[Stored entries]
........
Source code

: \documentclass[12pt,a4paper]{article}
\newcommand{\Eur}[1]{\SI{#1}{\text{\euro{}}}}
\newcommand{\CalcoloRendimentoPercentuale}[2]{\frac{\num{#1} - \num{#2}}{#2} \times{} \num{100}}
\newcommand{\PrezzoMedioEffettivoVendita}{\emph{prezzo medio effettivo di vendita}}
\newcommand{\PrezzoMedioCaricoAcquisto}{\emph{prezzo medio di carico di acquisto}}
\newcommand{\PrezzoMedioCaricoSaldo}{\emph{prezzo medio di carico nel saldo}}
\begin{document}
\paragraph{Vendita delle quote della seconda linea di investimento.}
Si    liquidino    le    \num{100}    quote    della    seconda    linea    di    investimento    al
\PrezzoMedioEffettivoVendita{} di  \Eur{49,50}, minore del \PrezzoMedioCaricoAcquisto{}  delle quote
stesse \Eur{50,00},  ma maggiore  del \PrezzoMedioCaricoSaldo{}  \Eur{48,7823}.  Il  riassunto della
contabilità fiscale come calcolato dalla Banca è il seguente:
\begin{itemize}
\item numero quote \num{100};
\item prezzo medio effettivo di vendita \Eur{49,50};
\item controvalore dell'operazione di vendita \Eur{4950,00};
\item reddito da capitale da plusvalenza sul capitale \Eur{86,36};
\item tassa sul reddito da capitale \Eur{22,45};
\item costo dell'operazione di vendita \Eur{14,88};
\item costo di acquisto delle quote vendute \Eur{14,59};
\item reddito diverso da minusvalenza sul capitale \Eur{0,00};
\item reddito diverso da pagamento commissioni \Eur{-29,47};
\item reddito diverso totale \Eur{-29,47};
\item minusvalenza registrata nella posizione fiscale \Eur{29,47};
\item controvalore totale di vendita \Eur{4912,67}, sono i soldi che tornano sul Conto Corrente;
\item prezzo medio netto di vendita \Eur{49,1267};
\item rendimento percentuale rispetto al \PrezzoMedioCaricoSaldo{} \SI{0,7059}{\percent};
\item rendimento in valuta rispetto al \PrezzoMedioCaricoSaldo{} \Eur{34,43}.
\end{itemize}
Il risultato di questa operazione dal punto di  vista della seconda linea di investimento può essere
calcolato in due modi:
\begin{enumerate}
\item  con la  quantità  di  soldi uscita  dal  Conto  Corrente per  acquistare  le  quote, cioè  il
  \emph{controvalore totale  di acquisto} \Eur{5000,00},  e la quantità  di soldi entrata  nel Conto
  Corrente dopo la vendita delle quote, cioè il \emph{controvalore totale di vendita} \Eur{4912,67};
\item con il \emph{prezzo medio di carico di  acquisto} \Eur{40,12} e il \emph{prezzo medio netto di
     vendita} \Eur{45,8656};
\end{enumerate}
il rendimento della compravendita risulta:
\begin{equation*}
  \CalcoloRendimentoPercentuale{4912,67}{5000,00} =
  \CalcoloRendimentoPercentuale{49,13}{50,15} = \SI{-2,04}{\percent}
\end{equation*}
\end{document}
........
TASK ITEM: Set down each entry exactly as it appears above.

PROBLEM SOLUTION:
Source code

: \documentclass[12pt,a4paper]{article}
\newcommand{\Eur}[1]{\SI{#1}{\text{\euro{}}}}
\newcommand{\CalcoloRendimentoPercentuale}[2]{\frac{\num{#1} - \num{#2}}{#2} \times{} \num{100}}
\newcommand{\PrezzoMedioEffettivoVendita}{\emph{prezzo medio effettivo di vendita}}
\newcommand{\PrezzoMedioCaricoAcquisto}{\emph{prezzo medio di carico di acquisto}}
\newcommand{\PrezzoMedioCaricoSaldo}{\emph{prezzo medio di carico nel saldo}}
\begin{document}
\paragraph{Vendita delle quote della seconda linea di investimento.}
Si    liquidino    le    \num{100}    quote    della    seconda    linea    di    investimento    al
\PrezzoMedioEffettivoVendita{} di  \Eur{49,50}, minore del \PrezzoMedioCaricoAcquisto{}  delle quote
stesse \Eur{50,00},  ma maggiore  del \PrezzoMedioCaricoSaldo{}  \Eur{48,7823}.  Il  riassunto della
contabilità fiscale come calcolato dalla Banca è il seguente:
\begin{itemize}
\item numero quote \num{100};
\item prezzo medio effettivo di vendita \Eur{49,50};
\item controvalore dell'operazione di vendita \Eur{4950,00};
\item reddito da capitale da plusvalenza sul capitale \Eur{86,36};
\item tassa sul reddito da capitale \Eur{22,45};
\item costo dell'operazione di vendita \Eur{14,88};
\item costo di acquisto delle quote vendute \Eur{14,59};
\item reddito diverso da minusvalenza sul capitale \Eur{0,00};
\item reddito diverso da pagamento commissioni \Eur{-29,47};
\item reddito diverso totale \Eur{-29,47};
\item minusvalenza registrata nella posizione fiscale \Eur{29,47};
\item controvalore totale di vendita \Eur{4912,67}, sono i soldi che tornano sul Conto Corrente;
\item prezzo medio netto di vendita \Eur{49,1267};
\item rendimento percentuale rispetto al \PrezzoMedioCaricoSaldo{} \SI{0,7059}{\percent};
\item rendimento in valuta rispetto al \PrezzoMedioCaricoSaldo{} \Eur{34,43}.
\end{itemize}
Il risultato di questa operazione dal punto di  vista della seconda linea di investimento può essere
calcolato in due modi:
\begin{enumerate}
\item  con la  quantità  di  soldi uscita  dal  Conto  Corrente per  acquistare  le  quote, cioè  il
  \emph{controvalore totale  di acquisto} \Eur{5000,00},  e la quantità  di soldi entrata  nel Conto
  Corrente dopo la vendita delle quote, cioè il \emph{controvalore totale di vendita} \Eur{4912,67};
\item con il \emph{prezzo medio di carico di  acquisto} \Eur{40,12} e il \emph{prezzo medio netto di
     vendita} \Eur{45,8656};
\end{enumerate}
il rendimento della compravendita risulta:
\begin{equation*}
  \CalcoloRendimentoPercentuale{4912,67}{5000,00} =
  \CalcoloRendimentoPercentuale{49,13}{50,15} = \SI{-2,04}{\percent}
\end{equation*}
\end{document}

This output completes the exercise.